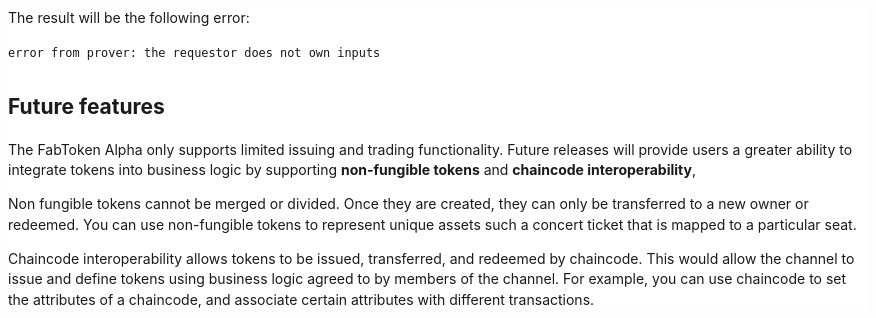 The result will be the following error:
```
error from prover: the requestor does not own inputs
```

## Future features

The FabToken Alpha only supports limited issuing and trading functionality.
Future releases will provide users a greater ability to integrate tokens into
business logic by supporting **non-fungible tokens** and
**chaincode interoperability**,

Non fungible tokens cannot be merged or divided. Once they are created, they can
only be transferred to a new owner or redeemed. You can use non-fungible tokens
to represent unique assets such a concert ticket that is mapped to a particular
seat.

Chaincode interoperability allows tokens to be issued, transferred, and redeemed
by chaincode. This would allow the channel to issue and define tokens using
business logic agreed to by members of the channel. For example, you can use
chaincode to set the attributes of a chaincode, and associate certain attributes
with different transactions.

___

- Exercise prompt -
The answer is the whole listing retyped exactly, with pictures omitted.

- Task result -
 The result will be the following error:
```
error from prover: the requestor does not own inputs
```

## Future features

The FabToken Alpha only supports limited issuing and trading functionality.
Future releases will provide users a greater ability to integrate tokens into
business logic by supporting **non-fungible tokens** and
**chaincode interoperability**,

Non fungible tokens cannot be merged or divided. Once they are created, they can
only be transferred to a new owner or redeemed. You can use non-fungible tokens
to represent unique assets such a concert ticket that is mapped to a particular
seat.

Chaincode interoperability allows tokens to be issued, transferred, and redeemed
by chaincode. This would allow the channel to issue and define tokens using
business logic agreed to by members of the channel. For example, you can use
chaincode to set the attributes of a chaincode, and associate certain attributes
with different transactions.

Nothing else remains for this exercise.